That Hideous Strength

That Hideous Strength (Space Trilogy, #3)That Hideous Strength by C.S. Lewis
I think the reason this book fails in the end is that the active agency producing the result is too diffused. You can say somewhat precisely that the ending is achieved by the concerted work of a company. But you can say more precisely that the ending is achieved by a peripheral character, that arises like a deus ex machina to deliver our two protagonists from their plight.

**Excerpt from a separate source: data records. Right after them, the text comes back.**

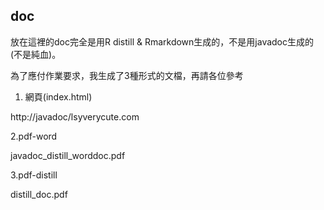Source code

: ## doc

放在這裡的doc完全是用R distill & Rmarkdown生成的，不是用javadoc生成的(不是純血)。

為了應付作業要求，我生成了3種形式的文檔，再請各位參考

1. 網頁(index.html)

http://javadoc/lsyverycute.com

2.pdf-word

javadoc_distill_worddoc.pdf

3.pdf-distill

distill_doc.pdf


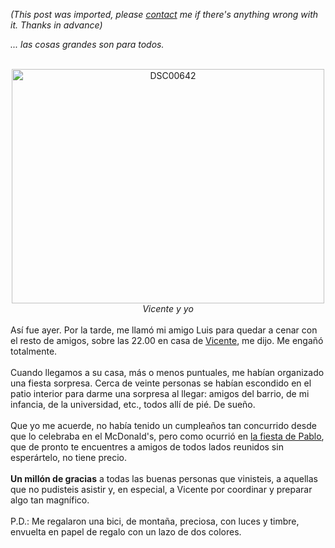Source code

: *(This post was imported, please [contact](/#/contact) me if there's anything wrong with it. Thanks in advance)*

<span style="font-style: italic;">... las cosas grandes son para todos.</span><br /><br /><div style="text-align: center;"><a href="http://www.flickr.com/photos/marcoscobena/101287285/" title="Intercambio de fotos"><img src="http://farm1.static.flickr.com/35/101287285_fa896d4c34.jpg" alt="DSC00642" height="375" width="500" /></a><br /><span style="font-style: italic;">Vicente y yo</span><br /></div><br />Así fue ayer. Por la tarde, me llamó mi amigo Luis para quedar a cenar con el resto de amigos, sobre las 22.00 en casa de <a href="http://www.flickr.com/photos/18326966@N00/">Vicente</a>, me dijo. Me engañó totalmente.<br /><br />Cuando llegamos a su casa, más o menos puntuales, me habían organizado una fiesta sorpresa. Cerca de veinte personas se habían escondido en el patio interior para darme una sorpresa al llegar: amigos del barrio, de mi infancia, de la universidad, etc., todos allí de pié. De sueño.<br /><br />Que yo me acuerde, no había tenido un cumpleaños tan concurrido desde que lo celebraba en el McDonald's, pero como ocurrió en <a href="http://www.youcannoteatbits.org/Blog/Archives/2007-May.html#Sunday%2c+May+06%2c+2007">la fiesta de Pablo</a>, que de pronto te encuentres a amigos de todos lados reunidos sin esperártelo, no tiene precio.<br /><br /><span style="font-weight: bold;">Un millón de gracias</span> a todas las buenas personas que vinisteis, a aquellas que no pudisteis asistir y, en especial, a Vicente por coordinar y preparar algo tan magnífico.<br /><br />P.D.: Me regalaron una bici, de montaña, preciosa, con luces y timbre, envuelta en papel de regalo con un lazo de dos colores.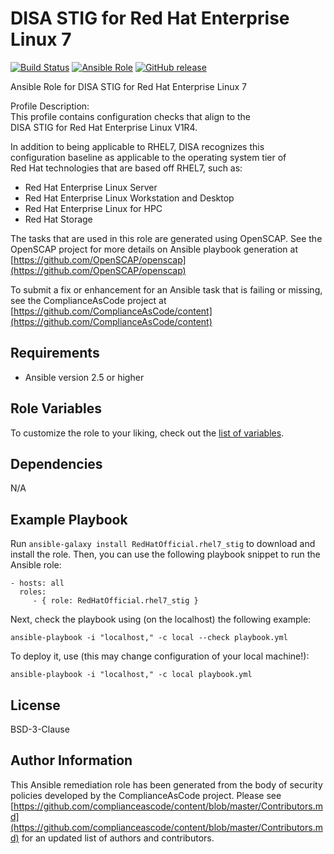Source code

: # DISA STIG for Red Hat Enterprise Linux 7

[![Build Status](https://travis-ci.org/RedHatOfficial/ansible-role-rhel7-stig.svg?branch=master)](https://travis-ci.org/RedHatOfficial/ansible-role-rhel7-stig)
[![Ansible Role](https://img.shields.io/ansible/role/39712.svg)](https://galaxy.ansible.com/RedHatOfficial/rhel7_stig)
[![GitHub release](https://img.shields.io/github/release/RedHatOfficial/ansible-role-rhel7-stig.svg)](https://github.com/RedHatOfficial/ansible-role-rhel7-stig/releases/latest)

Ansible Role for DISA STIG for Red Hat Enterprise Linux 7  

Profile Description:  
This profile contains configuration checks that align to the   
  DISA STIG for Red Hat Enterprise Linux V1R4.   
    
  In addition to being applicable to RHEL7, DISA recognizes this   
  configuration baseline as applicable to the operating system tier of   
  Red Hat technologies that are based off RHEL7, such as:   
  - Red Hat Enterprise Linux Server   
  - Red Hat Enterprise Linux Workstation and Desktop   
  - Red Hat Enterprise Linux for HPC   
  - Red Hat Storage  
  
The tasks that are used in this role are generated using OpenSCAP.
See the OpenSCAP project for more details on Ansible playbook generation at [https://github.com/OpenSCAP/openscap](https://github.com/OpenSCAP/openscap)

To submit a fix or enhancement for an Ansible task that is failing or missing,
see the ComplianceAsCode project at [https://github.com/ComplianceAsCode/content](https://github.com/ComplianceAsCode/content)

## Requirements

- Ansible version 2.5 or higher

## Role Variables

To customize the role to your liking, check out the [list of variables](defaults/main.yml).

## Dependencies

N/A

## Example Playbook

Run `ansible-galaxy install RedHatOfficial.rhel7_stig` to
download and install the role. Then, you can use the following playbook snippet to run the Ansible role:

    - hosts: all
      roles:
         - { role: RedHatOfficial.rhel7_stig }

Next, check the playbook using (on the localhost) the following example:

    ansible-playbook -i "localhost," -c local --check playbook.yml

To deploy it, use (this may change configuration of your local machine!):

    ansible-playbook -i "localhost," -c local playbook.yml

## License

BSD-3-Clause

## Author Information

This Ansible remediation role has been generated from the body of security
policies developed by the ComplianceAsCode project. Please see
[https://github.com/complianceascode/content/blob/master/Contributors.md](https://github.com/complianceascode/content/blob/master/Contributors.md)
for an updated list of authors and contributors.
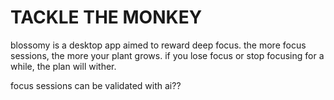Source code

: # TACKLE THE MONKEY

blossomy is a desktop app aimed to reward deep focus. the more focus sessions, the more your plant grows. if you lose focus or stop focusing for a while, the plan will wither.

focus sessions can be validated with ai??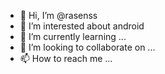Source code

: - 👋 Hi, I’m @rasenss
- 👀 I’m interested about android 
- 🌱 I’m currently learning ...
- 💞️ I’m looking to collaborate on ...
- 📫 How to reach me ...

<!---
rasenss/rasenss is a ✨ special ✨ repository because its `README.md` (this file) appears on your GitHub profile.
You can click the Preview link to take a look at your changes.
--->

Lewis was good at making Out of the Silent Planet work without a climactic confrontation. His character is passive, but his story is complete: he survives, he grows, his choices have a direct bearing on the outcome. In Perelandra, Lewis has a quest of sorts, an epic battle, and then ends the story perfectly, having set everything up from the beginning. Those two stories have plots that feed into their conclusions. The problem in That Hideous Strength is that our main characters don’t themselves bring about the outcome. I don’t think the plot is coherent in that it reaches beyond our two main characters and in the end depends on a third. It is a coherent plot in the sense of ideas and events, but isn’t the outworking of the character’s choices alone, and that I think scatters the ending.

Still, it is a good book, with a lot to think about, a lot of interesting things imagined for us, a lot of good characters playing out their beliefs and ideas, and excellently imagined scenes and situations. It is an ingenious ending, even if it isn’t plugged into the rest of the novel the way it should be. I read and re-read it because there is always something to notice. I don’t know at what point one of his books can be exhausted (I think I’m at 10 readings), but with judicious intervals, these planet stories not only entertain, but provoke thought and reward the attention you give them.

What else they do, as most people know, is help you understand his non-fiction writings by embodying ideas in characters who not only explain their views in dialogue, but play them out in imagined situations. In this book, mainly, and in the whole series as well, the ideas in The Abolition of Man.